**Problem**.
Below are some entries. Work out how many of their lines hold the word "retornar", and write that number alone.

(Document images with source code)
BEGIN

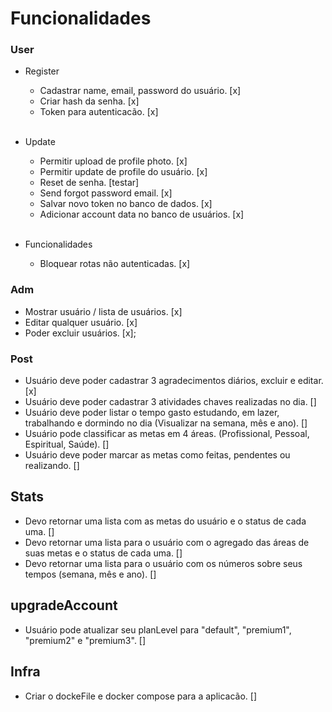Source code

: # Funcionalidades

### User
* Register
  - Cadastrar name, email, password do usuário. [x]
  - Criar hash da senha. [x]
  - Token para autenticacão. [x]
  <br>

* Update
  - Permitir upload de profile photo. [x]
  - Permitir update de profile do usuário. [x]
  - Reset de senha. [testar]
  - Send forgot password email. [x]
  - Salvar novo token no banco de dados. [x]
  - Adicionar account data no banco de usuários. [x]
  <br>
  
* Funcionalidades
  - Bloquear rotas não autenticadas. [x]

### Adm
  - Mostrar usuário / lista de usuários. [x]
  - Editar qualquer usuário. [x]
  - Poder excluir usuários. [x];

### Post
  - Usuário deve poder cadastrar 3 agradecimentos diários, excluir e editar. [x]
  - Usuário deve poder cadastrar 3 atividades chaves realizadas no dia. []
  - Usuário deve poder listar o tempo gasto estudando, em lazer, trabalhando e dormindo no dia (Visualizar na semana, mês e ano). []
  - Usuário pode classificar as metas em 4 áreas. (Profissional, Pessoal, Espiritual, Saúde). []
  - Usuário deve poder marcar as metas como feitas, pendentes ou realizando. []

## Stats
  - Devo retornar uma lista com as metas do usuário e o status de cada uma. []
  - Devo retornar uma lista para o usuário com o agregado das áreas de suas metas e o status de cada uma. []
  - Devo retornar uma lista para o usuário com os números sobre seus tempos (semana, mês e ano). []

## upgradeAccount
  - Usuário pode atualizar seu planLevel para "default", "premium1", "premium2" e "premium3". []

## Infra
  - Criar o dockeFile e docker compose para a aplicacão. []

END

**Result of the exercise**.
3